Local First Nations Artist Recognised with Prestigious Award

Russell Smith
Russell Smith

Russell Smith has a quiet but commanding presence and when he takes to the stage, with his boomerang in hand, it can feel like the audience are collectively holding their breath waiting for that first deep vibration.

The Pitjantjatjara man and Tamborine Mountain local has a passion for music and his long-standing achievements in the music world have been recognised by the South Australian Music Hall of Fame.

In November Russell, or Rusty as he’s affectionately known, was inducted into the Hall of Fame recognising his standing in the music industry.

Hailing from the Umeewarra Mission in Port Augusta, Rusty was part of the stolen generation and having his induction take place at the Umeewarra Downtown Festival was an emotional experience.

He is the fourth First Nation’s artist to be inducted following in the footsteps of the late Archie Roach AC, the late Ruby Hunter and band No Fixed Address.

Through his music he has travelled the land and around the world, playing alongside Tommy Emmanuel, the legendary Sixto Rodriguez, and with international composers Peter Sculthorpe and Rupert Gregson-Williams. 

Russell recently played yidaki for Ms Graca Machel, former First Lady of both Mozambique and South Africa. Russell had also played for Ms Machel’s husband the late Nelson Mandela, as well as Xanana Gusmao and Muhammed Ali.

In 1996 he founded the First Nations indie-rock band Brolga and is one of the classical trio in Manta pairing the yidaki with the guitar and cello to create an ethereal sound.

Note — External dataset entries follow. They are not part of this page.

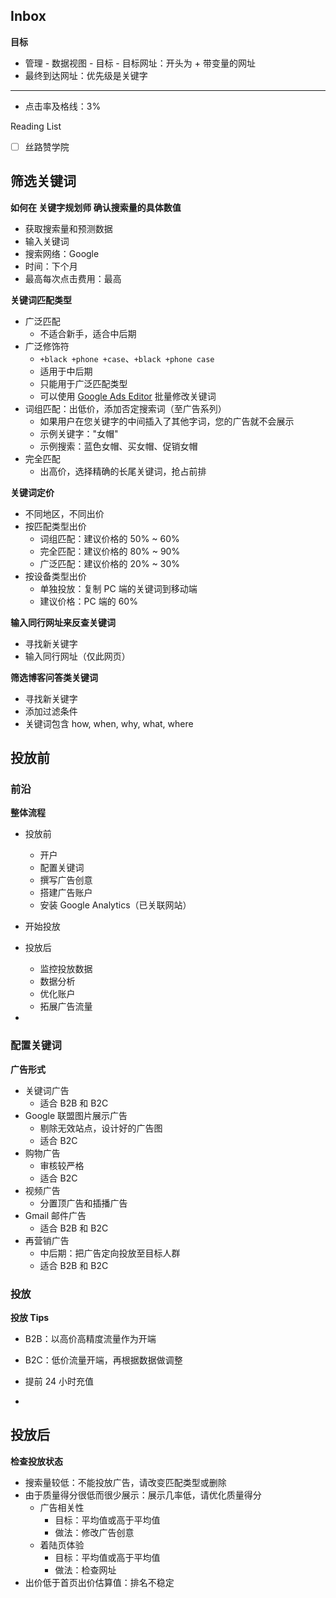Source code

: ## Inbox

**目标**

- 管理 - 数据视图 - 目标 - 目标网址：开头为 + 带变量的网址
- 最终到达网址：优先级是关键字

---

- 点击率及格线：3%

Reading List

- [ ] 丝路赞学院 

## 筛选关键词

**如何在 关键字规划师 确认搜索量的具体数值**

- 获取搜索量和预测数据
- 输入关键词
- 搜索网络：Google
- 时间：下个月
- 最高每次点击费用：最高



**关键词匹配类型**

- 广泛匹配
  - 不适合新手，适合中后期
- 广泛修饰符
  - `+black +phone +case`、`+black +phone case`
  - 适用于中后期
  - 只能用于广泛匹配类型
  - 可以使用 [Google Ads Editor](https://ads.google.com/intl/zh-CN_cn/home/tools/ads-editor/) 批量修改关键词
- 词组匹配：出低价，添加否定搜索词（至广告系列）
  - 如果用户在您关键字的中间插入了其他字词，您的广告就不会展示
  - 示例关键字："女帽"
  - 示例搜索：蓝色女帽、买女帽、促销女帽
- 完全匹配
  - 出高价，选择精确的长尾关键词，抢占前排



**关键词定价**

- 不同地区，不同出价
- 按匹配类型出价
  - 词组匹配：建议价格的 50% ~ 60%
  - 完全匹配：建议价格的 80% ~ 90%
  - 广泛匹配：建议价格的 20% ~ 30%
- 按设备类型出价
  - 单独投放：复制 PC 端的关键词到移动端
  - 建议价格：PC 端的 60%



**输入同行网址来反查关键词**

- 寻找新关键字
- 输入同行网址（仅此网页）


**筛选博客问答类关键词**

- 寻找新关键字
- 添加过滤条件
- 关键词包含 how, when, why, what, where

## 投放前

### 前沿

**整体流程**

- 投放前
  - 开户
  - 配置关键词
  - 撰写广告创意
  - 搭建广告账户
  - 安装 Google Analytics（已关联网站）
- 开始投放
- 投放后
  - 监控投放数据
  - 数据分析
  - 优化账户
  - 拓展广告流量

- 

### 配置关键词

**广告形式**

- 关键词广告
  - 适合 B2B 和 B2C
- Google 联盟图片展示广告
  - 剔除无效站点，设计好的广告图
  - 适合 B2C
- 购物广告
  - 审核较严格
  - 适合 B2C
- 视频广告
  - 分置顶广告和插播广告
- Gmail 邮件广告
  - 适合 B2B 和 B2C
- 再营销广告
  - 中后期：把广告定向投放至目标人群
  - 适合 B2B 和 B2C

### 投放

**投放 Tips**

- B2B：以高价高精度流量作为开端
- B2C：低价流量开端，再根据数据做调整
- 提前 24 小时充值

- 



## 投放后

**检查投放状态**

- 搜索量较低：不能投放广告，请改变匹配类型或删除
- 由于质量得分很低而很少展示：展示几率低，请优化质量得分
  - 广告相关性
    - 目标：平均值或高于平均值
    - 做法：修改广告创意
  - 着陆页体验
    - 目标：平均值或高于平均值
    - 做法：检查网址
- 出价低于首页出价估算值：排名不稳定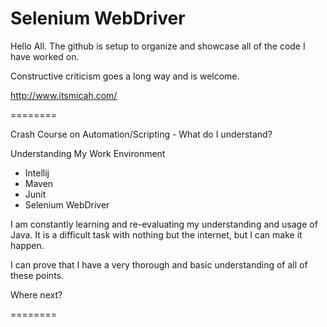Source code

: Selenium WebDriver
========

Hello All. The github is setup to organize and showcase all of the code I have worked on. 

Constructive criticism goes a long way and is welcome. 

http://www.itsmicah.com/

========

Crash Course on Automation/Scripting - What do I understand?

Understanding My Work Environment

  - Intellij
  - Maven
  - Junit
  - Selenium WebDriver

I am constantly learning and re-evaluating my understanding and usage of Java. It is a difficult task with nothing but the internet, but I can make it happen.

I can prove that I have a very thorough and basic understanding of all of these points.

Where next?

========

Russell said he was incredibly honoured to stand alongside renowned artists such as Cold Chisel, The Masters Apprentices and the Little River Band.

“It’s been a good, long hard 30 years working in the industry and being inducted into it is very important,” Russell said.

“Paul Kelly was inducted the week before me.”

“There are not many Aboriginal artists inducted into the Hall of Fame. Archie Roach was the first and I’m the fourth.”

Chair of the AMC South Australia Music Hall of Fame, Dr Enrico Morena said Russell acts a role model for all South Australians and shows what can be achieved as an individual and for the greater First Nations community.

Russell has a passion for supporting emerging artists, particularly other First Nations artists and believed receiving this accolade would inspire others to follow in his footsteps.

Recently he has been bringing diverse local musicians to the library for a series of concerts called Stories and Songs which have been hugely successful.

“It’s important to give back to the community and share the young artists’ stories.”

In 2022 he brought Paul Kelly to the mountain for Rockin’ the Rainforest at Tamborine Mountain State School.